1 min de lecture Londres

Londres : renvoyée parce qu'elle ne portait pas de talons hauts

Refusant d'aller spécialement acheter des talons hauts, une employée de 27 ans a été licenciée dès son premier jour.

Des talons aiguilles (image d'illustration)
Des talons aiguilles (image d'illustration) Crédit : Michael Kovac / GETTY IMAGES NORTH AMERICA / AFP
Eleanor Douet
Eléanor Douet
et AFP

C'est un motif de licenciement pour le moins surprenant qu'a reçu une femme de 27 ans à Londres. Celle-ci a raconté dans la presse britannique avoir été renvoyée chez elle dès le premier jour parce qu'elle portait des chaussures plates, alors qu'elle avait été engagée comme réceptionniste de manière temporaire par une agence du cabinet d'audit PwC à Londres. "Lorsque je suis arrivée au travail, on m'a interdit de travailler parce que je ne portais pas de talons. J'ai exprimé ma surprise et ils m'ont expliqué que les chaussures plates ne faisaient pas partie du code vestimentaire pour les femmes", a raconté Nicola Thorp, 27 ans, au quotidien Evening Standard

Ensuite, "le superviseur m'a dit que je serais renvoyée chez moi sans être payée si je n'allais pas dans une boutique m'acheter une paire de chaussures à talons de 5 à 10 centimètres. J'ai refusé et il m'a renvoyée", a ajouté la jeune femme. Elle s'est défendue sur la BBC : "J'étais supposée travailler neuf heures par jour, à escorter des clients dans des salles de réunions. J'ai dit que je ne pouvais tout simplement pas faire ça perchée sur des talons".

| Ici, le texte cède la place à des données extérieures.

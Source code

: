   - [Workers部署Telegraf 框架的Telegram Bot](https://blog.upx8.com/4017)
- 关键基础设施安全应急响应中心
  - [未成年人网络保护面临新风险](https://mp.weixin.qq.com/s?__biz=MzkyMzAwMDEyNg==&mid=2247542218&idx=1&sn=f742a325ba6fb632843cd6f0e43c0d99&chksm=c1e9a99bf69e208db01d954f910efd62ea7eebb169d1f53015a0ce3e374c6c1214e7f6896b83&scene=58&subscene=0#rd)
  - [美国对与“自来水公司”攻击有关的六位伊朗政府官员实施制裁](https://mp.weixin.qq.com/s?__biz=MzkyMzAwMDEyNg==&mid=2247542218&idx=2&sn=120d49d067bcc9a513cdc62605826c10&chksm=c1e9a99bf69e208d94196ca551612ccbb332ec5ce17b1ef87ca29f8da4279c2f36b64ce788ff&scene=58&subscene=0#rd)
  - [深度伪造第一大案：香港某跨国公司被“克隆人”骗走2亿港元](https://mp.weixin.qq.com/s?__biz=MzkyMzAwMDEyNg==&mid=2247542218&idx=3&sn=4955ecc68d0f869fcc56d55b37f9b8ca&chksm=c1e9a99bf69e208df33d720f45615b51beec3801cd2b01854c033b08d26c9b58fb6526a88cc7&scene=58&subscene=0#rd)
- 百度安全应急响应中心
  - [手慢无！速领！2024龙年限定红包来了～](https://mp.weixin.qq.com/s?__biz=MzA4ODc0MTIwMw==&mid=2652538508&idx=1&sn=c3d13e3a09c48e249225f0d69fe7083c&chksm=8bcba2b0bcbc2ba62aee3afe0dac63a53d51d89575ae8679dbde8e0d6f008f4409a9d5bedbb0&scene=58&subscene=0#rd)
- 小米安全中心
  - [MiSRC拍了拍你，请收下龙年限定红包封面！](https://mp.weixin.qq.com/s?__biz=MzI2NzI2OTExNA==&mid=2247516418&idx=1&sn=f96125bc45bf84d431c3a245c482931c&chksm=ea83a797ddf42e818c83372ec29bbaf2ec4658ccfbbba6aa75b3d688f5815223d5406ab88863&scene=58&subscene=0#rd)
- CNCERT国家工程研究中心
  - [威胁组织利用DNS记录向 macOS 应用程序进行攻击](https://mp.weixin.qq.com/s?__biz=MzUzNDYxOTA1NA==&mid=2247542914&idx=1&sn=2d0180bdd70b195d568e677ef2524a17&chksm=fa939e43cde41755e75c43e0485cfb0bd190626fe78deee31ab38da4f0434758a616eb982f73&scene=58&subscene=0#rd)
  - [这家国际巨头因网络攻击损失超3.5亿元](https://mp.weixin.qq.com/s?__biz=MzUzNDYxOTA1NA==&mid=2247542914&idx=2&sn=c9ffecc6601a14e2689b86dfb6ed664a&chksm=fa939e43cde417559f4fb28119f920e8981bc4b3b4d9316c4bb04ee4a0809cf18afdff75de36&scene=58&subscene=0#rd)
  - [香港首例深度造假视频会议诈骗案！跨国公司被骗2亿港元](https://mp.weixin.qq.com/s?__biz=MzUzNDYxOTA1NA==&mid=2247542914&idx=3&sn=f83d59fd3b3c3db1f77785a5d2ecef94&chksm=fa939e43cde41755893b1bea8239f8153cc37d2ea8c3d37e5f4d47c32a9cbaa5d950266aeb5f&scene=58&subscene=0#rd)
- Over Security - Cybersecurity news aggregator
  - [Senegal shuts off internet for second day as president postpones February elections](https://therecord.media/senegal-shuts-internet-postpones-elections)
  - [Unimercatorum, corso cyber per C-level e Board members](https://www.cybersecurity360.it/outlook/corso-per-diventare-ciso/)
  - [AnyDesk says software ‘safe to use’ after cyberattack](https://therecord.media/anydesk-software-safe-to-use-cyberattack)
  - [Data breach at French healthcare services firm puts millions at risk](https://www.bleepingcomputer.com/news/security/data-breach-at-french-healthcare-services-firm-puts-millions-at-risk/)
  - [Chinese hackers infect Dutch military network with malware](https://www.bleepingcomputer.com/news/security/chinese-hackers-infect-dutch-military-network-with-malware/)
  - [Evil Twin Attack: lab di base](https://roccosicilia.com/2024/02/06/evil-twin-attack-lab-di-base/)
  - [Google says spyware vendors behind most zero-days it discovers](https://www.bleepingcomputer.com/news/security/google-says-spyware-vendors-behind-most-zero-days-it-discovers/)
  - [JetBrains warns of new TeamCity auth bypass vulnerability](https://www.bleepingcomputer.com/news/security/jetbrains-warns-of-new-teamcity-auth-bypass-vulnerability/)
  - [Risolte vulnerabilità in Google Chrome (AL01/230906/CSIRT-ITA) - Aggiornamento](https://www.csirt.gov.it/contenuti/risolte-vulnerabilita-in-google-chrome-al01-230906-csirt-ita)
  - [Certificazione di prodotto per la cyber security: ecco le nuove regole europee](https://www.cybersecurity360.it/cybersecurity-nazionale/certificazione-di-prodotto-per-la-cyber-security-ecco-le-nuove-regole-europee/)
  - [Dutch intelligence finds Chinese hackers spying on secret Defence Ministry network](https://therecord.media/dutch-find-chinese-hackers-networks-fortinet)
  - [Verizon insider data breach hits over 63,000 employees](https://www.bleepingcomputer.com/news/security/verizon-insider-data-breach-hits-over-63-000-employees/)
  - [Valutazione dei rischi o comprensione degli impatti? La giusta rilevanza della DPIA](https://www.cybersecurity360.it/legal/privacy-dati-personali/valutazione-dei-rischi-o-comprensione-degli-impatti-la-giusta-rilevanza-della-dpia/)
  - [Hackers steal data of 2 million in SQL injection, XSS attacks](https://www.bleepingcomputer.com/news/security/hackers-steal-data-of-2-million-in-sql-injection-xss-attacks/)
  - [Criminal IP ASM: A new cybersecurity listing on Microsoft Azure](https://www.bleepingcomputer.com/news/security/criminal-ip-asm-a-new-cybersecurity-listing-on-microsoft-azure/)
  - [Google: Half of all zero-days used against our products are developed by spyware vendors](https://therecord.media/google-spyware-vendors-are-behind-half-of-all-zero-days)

Une pétition sur le site du Parlement britannique

Interrogé par l'Evening Standard, un porte-parole de PwC a expliqué que la société sous-traitait son service de réception. "Le code vestimentaire dont il est question ne fait pas partie de la politique de PwC. Nous sommes en discussions avec notre sous-traitant sur cette politique", a-t-il ajouté. Après avoir interrogé une association de conseil aux salariés qui lui a expliqué que les employeurs avaient le droit d'imposer un code vestimentaire, Nicola Thorp a donc décidé de faire appel aux législateurs, en lançant une pétition sur le site du Parlement dans laquelle elle réclame l'abrogation de codes "datés et sexistes". Celle-ci a déjà recueilli plus de 120.000 signatures. Un chiffre symbolique puisqu'au-delà de 100.000 signatures, un débat parlementaire peut être envisagé.